Wednesday, March 16, 2016

The Witch: A Review



Normally I would put this under my "31 (or so) Days of Terror" label, but that's exclusively for horror movies and I'm not sure The Witch is a horror movie. It has many horrific elements but the execution makes me reconsider that distinction. Its plot certainly sounds like something a more artistically inclined horror director would make, a family of Puritans in 17th Century New England find their isolated farm under siege from the titular witch and they eventually turn on each other, and director Robert Eggers delivers on that premise though in a way far more abstract than is typical or expected. And while I can appreciate the artistry and effort he & his crew put into the film, the end result didn't entirely jive for me the way it seems to for other critics.


As I said, those going into The Witch expecting a conventional period horror film are going to be severely disappointed. As the film unfolds, it at first seems to have more in common with the "people going crazy out in the wilderness" movies of Werner Herzog and Lars von Trier's Antichrist. Indeed, one of the film's greatest strengths is its sense of place and atmosphere. The naturalistic cinematography and claustrophobic location shooting immediately create a sense of isolation out in the cold near-winter forests of New England. So even though we're never shown much beyond the family's lonely farm, we the audience understand that they are miles from anyone else on the very edge of civilization.
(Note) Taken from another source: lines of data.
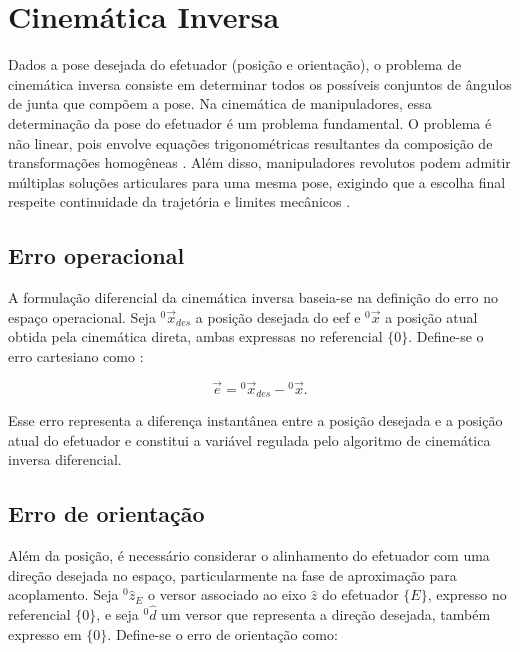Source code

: \section{Cinemática Inversa}
\label{sec_cinematica_inversa}

Dados a pose desejada do efetuador (posição e orientação), o problema de cinemática inversa consiste em determinar todos os possíveis conjuntos de ângulos de junta que compõem a pose.
Na cinemática de manipuladores, essa determinação da pose do efetuador é um problema fundamental.
O problema é não linear, pois envolve equações trigonométricas resultantes da composição de transformações homogêneas \cite{craig2005,spong2006robot}.
Além disso, manipuladores revolutos podem admitir múltiplas soluções articulares para uma mesma pose, exigindo que a escolha final respeite continuidade da trajetória e limites mecânicos \cite{craig2005}.

\subsection{Erro operacional}

A formulação diferencial da cinemática inversa baseia-se na definição do erro no espaço operacional.
Seja ${}^{0}\!\vec{x}_{des}$ a posição desejada do \gls{eef} e ${}^{0}\!\vec{x}$ a posição atual obtida pela cinemática direta, ambas expressas no referencial $\{0\}$.
Define-se o erro cartesiano como \cite{sciavicco_siciliano2010}:

\begin{equation}
\label{eq_erro_operacional}
\vec{e}
=
{}^{0}\!\vec{x}_{des}
-
{}^{0}\!\vec{x}.
\end{equation}

Esse erro representa a diferença instantânea entre a posição desejada e a posição atual do efetuador e constitui a variável regulada pelo algoritmo de cinemática inversa diferencial.


\subsection{Erro de orientação}

Além da posição, é necessário considerar o alinhamento do efetuador com uma direção desejada no espaço, particularmente na fase de aproximação para acoplamento.
Seja ${}^{0}\!\hat{z}_{E}$ o versor associado ao eixo $\hat{z}$ do efetuador $\{E\}$, expresso no referencial $\{0\}$, e seja ${}^{0}\!\hat{d}$ um versor que representa a direção desejada, também expresso em $\{0\}$.
Define-se o erro de orientação como:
This quality makes the eventual paranoia of the characters feel more real, because we know that they really are stuck with each other and the excellent work of the actors makes it crystal clear this family is going to tear itself apart when left by its lonesome.

Thomasin (Anna Taylor-Joy) looking for her brother,
stolen by the witch in the woods.
If it weren't for the fact the witch is presented as unambiguously real at the beginning of the film, the film would play out like an incredibly shot Twilight Zone episode about how keeping secrets and sowing mistrust will ultimately lead to disaster. But the fact that the family drama works so well despite the involvement of the witch just leads to the film feeling oddly schizophrenic. Because the scenes with the actual witch work like gangbusters, and are probably the best in the whole movie. The witch herself is singularly creepy, along with her animal familiars, and Eggers & co. are smart to keep her mostly offscreen and suggest her through sounds and recurring visual motifs to heighten her creepy factor. These scenes also alternate between having the musical score overwhelm the audience while the action plays out in slow motion, or using silence and deliberately distanced framing to just send chills up the spine. The scenes involving the witch are also more conventional, despite their artistry, for this kind of film so that may be part of the reason I rate them so highly.
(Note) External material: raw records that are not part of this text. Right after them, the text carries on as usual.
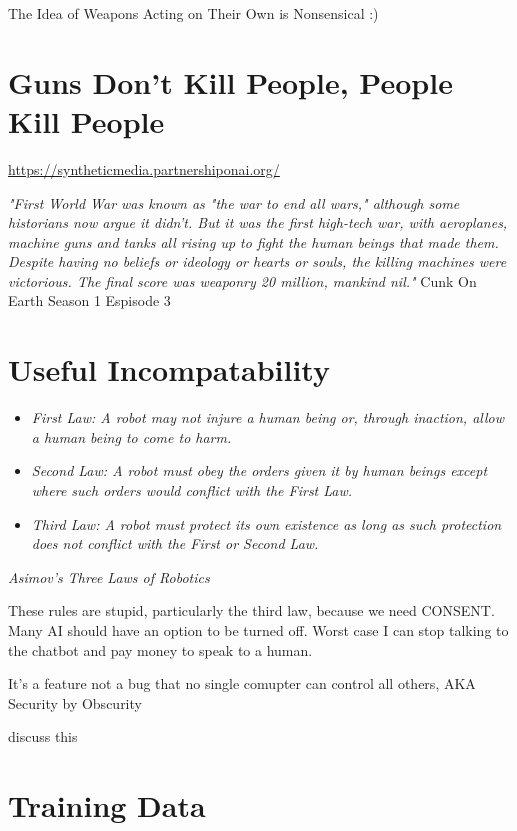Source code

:The Idea of Weapons Acting on Their Own is Nonsensical :)

\section{Guns Don't Kill People, People Kill People}

\url{https://syntheticmedia.partnershiponai.org/}

\textit{"First World War was known as "the war to end all wars," although some historians now argue it didn't. But it was the first high-tech war, with aeroplanes, machine guns and tanks all rising up to fight the human beings that made them. Despite having no beliefs or ideology or hearts or souls, the killing machines were victorious. The final score was weaponry 20 million, mankind nil."} Cunk On Earth Season 1 Espisode 3 %

\section{Useful Incompatability}

\begin{itemize}
    \item\textit{First Law: A robot may not injure a human being or, through inaction, allow a human being to come to harm.}
    \item\textit{Second Law: A robot must obey the orders given it by human beings except where such orders would conflict with the First Law.}
    \item\textit{Third Law: A robot must protect its own existence as long as such protection does not conflict with the First or Second Law.}
\end{itemize} 
\textit{Asimov's Three Laws of Robotics}

These rules are stupid, particularly the third law, because we need CONSENT. Many AI should have an option to be turned off. Worst case I can stop talking to the chatbot and pay money to speak to a human. 

It's a feature not a bug that no single comupter can control all others, AKA Security by Obscurity

discuss this 

\section{Training Data}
That's kind of my problem with The Witch in a nutshell. While both the drama of a Puritan family's faith and suspicion destroying them and the supernatural elements work on their own, they feel somewhat disconnected when put together. As though Eggers couldn't decide whether he wanted he wanted to do a straight historical drama with suggestions of the supernatural or a more historically accurate period witch movie, so he decided to do both but couldn't find a way to make them gel. In the end, I'm still not sure what to make of The Witch. Parts of it, mostly those involving the actual witch, I really enjoyed. And there's just too much obvious care and talent put into it for me to dismiss it. Overall,though the final product just didn't connect with me. I understand what Eggers was going for, and I can see why many were quick to sing the film's praises, but ultimately The Witch is a film I respect more than I like.